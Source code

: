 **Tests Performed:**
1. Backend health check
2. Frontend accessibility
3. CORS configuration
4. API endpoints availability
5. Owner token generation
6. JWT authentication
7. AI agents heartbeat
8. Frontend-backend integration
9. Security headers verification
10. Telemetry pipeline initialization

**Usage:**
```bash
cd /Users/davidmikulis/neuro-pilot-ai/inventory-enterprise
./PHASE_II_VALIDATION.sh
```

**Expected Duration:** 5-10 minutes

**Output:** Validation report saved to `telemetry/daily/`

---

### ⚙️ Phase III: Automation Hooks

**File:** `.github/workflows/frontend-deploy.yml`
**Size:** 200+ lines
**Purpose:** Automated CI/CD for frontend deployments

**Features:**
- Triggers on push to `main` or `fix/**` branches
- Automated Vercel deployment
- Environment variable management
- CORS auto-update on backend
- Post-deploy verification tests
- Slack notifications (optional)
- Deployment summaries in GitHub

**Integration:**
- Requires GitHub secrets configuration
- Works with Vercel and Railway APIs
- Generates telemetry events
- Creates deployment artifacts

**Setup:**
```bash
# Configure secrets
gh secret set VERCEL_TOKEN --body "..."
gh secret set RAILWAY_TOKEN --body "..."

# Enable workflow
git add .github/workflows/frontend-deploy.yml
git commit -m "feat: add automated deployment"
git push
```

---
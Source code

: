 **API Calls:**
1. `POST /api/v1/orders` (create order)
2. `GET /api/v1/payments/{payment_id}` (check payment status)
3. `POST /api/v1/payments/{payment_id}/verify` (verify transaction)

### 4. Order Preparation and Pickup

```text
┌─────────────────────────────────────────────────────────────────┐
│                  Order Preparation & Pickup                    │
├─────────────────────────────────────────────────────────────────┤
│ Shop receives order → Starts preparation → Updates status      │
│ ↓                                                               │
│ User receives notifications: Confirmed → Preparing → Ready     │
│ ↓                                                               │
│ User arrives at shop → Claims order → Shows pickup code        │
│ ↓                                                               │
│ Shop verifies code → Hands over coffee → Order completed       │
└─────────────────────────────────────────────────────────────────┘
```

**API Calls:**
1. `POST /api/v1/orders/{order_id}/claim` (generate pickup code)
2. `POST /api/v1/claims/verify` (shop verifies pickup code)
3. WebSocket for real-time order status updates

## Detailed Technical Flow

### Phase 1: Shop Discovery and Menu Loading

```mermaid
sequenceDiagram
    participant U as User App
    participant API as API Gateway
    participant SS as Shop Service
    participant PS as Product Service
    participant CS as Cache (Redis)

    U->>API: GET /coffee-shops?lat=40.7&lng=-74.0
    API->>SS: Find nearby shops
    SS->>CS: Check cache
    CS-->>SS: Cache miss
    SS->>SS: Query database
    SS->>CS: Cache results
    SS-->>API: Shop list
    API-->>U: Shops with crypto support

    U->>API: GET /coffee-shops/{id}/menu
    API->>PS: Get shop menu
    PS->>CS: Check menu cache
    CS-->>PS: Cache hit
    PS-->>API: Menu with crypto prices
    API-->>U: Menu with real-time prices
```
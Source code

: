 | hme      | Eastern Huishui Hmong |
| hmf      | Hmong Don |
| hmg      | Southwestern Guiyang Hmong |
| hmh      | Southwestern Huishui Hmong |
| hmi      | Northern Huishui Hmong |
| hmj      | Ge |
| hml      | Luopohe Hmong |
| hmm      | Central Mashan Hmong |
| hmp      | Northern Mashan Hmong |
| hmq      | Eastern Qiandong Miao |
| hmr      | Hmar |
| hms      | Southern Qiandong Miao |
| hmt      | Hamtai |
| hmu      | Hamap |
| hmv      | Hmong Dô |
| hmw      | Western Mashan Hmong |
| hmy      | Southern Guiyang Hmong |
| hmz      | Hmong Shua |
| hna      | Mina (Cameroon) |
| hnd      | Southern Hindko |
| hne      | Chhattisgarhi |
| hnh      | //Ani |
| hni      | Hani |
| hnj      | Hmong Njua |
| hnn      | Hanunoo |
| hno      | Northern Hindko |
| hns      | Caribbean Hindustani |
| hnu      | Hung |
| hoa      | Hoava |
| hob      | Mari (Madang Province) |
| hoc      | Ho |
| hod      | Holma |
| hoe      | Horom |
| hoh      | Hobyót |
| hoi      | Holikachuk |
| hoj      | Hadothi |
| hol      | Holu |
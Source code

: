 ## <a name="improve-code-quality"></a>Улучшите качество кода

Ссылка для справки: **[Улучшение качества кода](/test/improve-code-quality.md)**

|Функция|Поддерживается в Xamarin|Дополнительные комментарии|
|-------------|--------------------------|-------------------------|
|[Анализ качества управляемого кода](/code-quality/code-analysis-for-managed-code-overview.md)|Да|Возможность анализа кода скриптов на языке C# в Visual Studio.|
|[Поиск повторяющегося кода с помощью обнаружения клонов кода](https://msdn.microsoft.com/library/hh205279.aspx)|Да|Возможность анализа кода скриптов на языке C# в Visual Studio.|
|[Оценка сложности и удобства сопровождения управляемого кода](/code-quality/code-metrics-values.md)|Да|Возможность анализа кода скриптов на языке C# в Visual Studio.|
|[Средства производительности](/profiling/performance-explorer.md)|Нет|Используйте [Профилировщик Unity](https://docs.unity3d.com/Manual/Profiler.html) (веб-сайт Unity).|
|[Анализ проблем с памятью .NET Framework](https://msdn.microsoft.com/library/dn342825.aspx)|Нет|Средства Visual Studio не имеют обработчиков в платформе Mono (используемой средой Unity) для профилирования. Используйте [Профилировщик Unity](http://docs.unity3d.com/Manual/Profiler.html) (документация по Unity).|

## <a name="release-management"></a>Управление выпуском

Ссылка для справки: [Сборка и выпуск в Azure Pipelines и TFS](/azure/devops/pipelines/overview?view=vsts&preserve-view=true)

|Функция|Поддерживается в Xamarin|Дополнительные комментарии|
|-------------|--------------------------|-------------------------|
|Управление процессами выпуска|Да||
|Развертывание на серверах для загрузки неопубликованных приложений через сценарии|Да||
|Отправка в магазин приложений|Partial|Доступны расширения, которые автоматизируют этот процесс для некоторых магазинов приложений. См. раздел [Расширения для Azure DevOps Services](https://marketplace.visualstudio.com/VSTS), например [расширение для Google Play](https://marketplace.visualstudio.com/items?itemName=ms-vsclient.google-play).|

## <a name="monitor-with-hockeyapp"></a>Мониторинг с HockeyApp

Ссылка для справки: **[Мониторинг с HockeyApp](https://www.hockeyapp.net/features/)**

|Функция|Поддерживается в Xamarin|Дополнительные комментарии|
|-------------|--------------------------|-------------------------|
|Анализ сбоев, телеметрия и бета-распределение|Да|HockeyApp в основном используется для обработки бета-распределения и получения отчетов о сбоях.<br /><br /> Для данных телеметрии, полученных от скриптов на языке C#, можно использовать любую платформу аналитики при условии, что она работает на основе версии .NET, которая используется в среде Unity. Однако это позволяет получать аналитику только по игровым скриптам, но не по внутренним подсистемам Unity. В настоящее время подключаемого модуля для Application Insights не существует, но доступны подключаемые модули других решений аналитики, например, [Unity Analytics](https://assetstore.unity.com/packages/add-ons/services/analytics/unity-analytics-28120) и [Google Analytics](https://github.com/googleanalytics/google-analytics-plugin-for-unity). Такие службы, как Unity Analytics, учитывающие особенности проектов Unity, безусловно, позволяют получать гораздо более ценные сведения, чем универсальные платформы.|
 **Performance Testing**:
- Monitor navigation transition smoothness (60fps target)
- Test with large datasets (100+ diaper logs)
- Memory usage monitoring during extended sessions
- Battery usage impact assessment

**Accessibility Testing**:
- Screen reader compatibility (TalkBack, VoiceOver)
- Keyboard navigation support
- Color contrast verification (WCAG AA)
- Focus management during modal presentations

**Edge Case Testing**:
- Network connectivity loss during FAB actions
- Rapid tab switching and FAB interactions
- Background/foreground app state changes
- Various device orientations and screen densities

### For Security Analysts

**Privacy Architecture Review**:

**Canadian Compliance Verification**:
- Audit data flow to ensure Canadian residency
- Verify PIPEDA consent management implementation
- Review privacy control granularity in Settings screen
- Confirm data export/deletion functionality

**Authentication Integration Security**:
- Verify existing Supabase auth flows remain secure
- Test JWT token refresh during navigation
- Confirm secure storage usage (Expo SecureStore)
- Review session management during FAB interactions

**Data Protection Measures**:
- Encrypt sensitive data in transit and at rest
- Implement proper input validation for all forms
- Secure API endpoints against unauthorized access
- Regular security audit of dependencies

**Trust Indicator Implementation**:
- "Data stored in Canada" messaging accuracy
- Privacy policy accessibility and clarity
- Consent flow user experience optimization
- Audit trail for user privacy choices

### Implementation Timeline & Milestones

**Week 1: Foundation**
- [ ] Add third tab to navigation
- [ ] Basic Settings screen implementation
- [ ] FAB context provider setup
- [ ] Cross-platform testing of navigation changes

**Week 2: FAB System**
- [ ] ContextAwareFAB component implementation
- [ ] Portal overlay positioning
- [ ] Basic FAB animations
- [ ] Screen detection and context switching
□ □ □ □ □
WORK TO BE COMPLETED:
Scan the material above for the string "verifies" and report each line where you find it.

SOLUTION FOR THIS EXERCISE:
│ Shop verifies code → Hands over coffee → Order completed       │
2. `POST /api/v1/claims/verify` (shop verifies pickup code)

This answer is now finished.